The Boys Are Back In Town

For a pop duo who had their first number one hit - West End Girls - back in 1985, Chris Lowe and Neil Tennant, better known as…

For a pop duo who had their first number one hit - West End Girls - back in 1985, Chris Lowe and Neil Tennant, better known as the Pet Shop Boys, have a knack of remaining constantly modern. Like Gilbert and George, they have developed a creative partnership which seems to operate beyond the boundaries of fashionability, and yet remains permanently in fashion.

From such memorable occasions as Chris Lowe wearing an lssey Miyake inflatable suit while they performed on Saturday Night at the London Palladium - and refused to wave at the end of the show with the rest of the acts - to their later collaborations with artist film-makers such as Derek Jarman and Sam Taylor-Wood, they have always managed to mirror the zeitgeist while retaining their cultural independence.

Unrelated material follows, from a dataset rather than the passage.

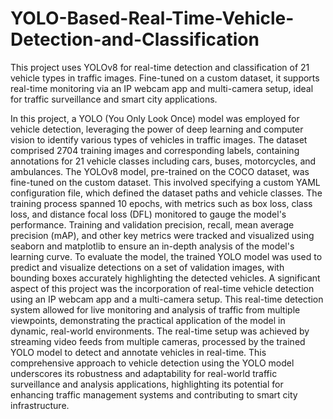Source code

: # YOLO-Based-Real-Time-Vehicle-Detection-and-Classification
This project uses YOLOv8 for real-time detection and classification of 21 vehicle types in traffic images. Fine-tuned on a custom dataset, it supports real-time monitoring via an IP webcam app and multi-camera setup, ideal for traffic surveillance and smart city applications.

In this project, a YOLO (You Only Look Once) model was employed for vehicle detection, leveraging the power of deep learning and computer vision to identify various types of vehicles in traffic images. The dataset comprised 2704 training images and corresponding labels, containing annotations for 21 vehicle classes including cars, buses, motorcycles, and ambulances. The YOLOv8 model, pre-trained on the COCO dataset, was fine-tuned on the custom dataset. This involved specifying a custom YAML configuration file, which defined the dataset paths and vehicle classes. The training process spanned 10 epochs, with metrics such as box loss, class loss, and distance focal loss (DFL) monitored to gauge the model's performance. Training and validation precision, recall, mean average precision (mAP), and other key metrics were tracked and visualized using seaborn and matplotlib to ensure an in-depth analysis of the model's learning curve. To evaluate the model, the trained YOLO model was used to predict and visualize detections on a set of validation images, with bounding boxes accurately highlighting the detected vehicles. A significant aspect of this project was the incorporation of real-time vehicle detection using an IP webcam app and a multi-camera setup. This real-time detection system allowed for live monitoring and analysis of traffic from multiple viewpoints, demonstrating the practical application of the model in dynamic, real-world environments. The real-time setup was achieved by streaming video feeds from multiple cameras, processed by the trained YOLO model to detect and annotate vehicles in real-time. This comprehensive approach to vehicle detection using the YOLO model underscores its robustness and adaptability for real-world traffic surveillance and analysis applications, highlighting its potential for enhancing traffic management systems and contributing to smart city infrastructure.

To some extent, the enduring relevance of the Pet Shop Boys could be due to the fact they found their perfect musical identity from the very beginning. By mixing the sensory rush of luxuriously orchestrated dance music with an image and lyrical style which was almost its direct opposite, foregrounding isolation and social commentary, they achieved an originality and acquired a stance which has simply intensified over the years. With the Pet Shop Boys, there is nearly always a hidden, sharp edge of critique - of society, of pop and of themselves - just beneath the lustrous sheen on the surface. After all, they even managed to cover Village People's Go West with a Russian constructivist spin.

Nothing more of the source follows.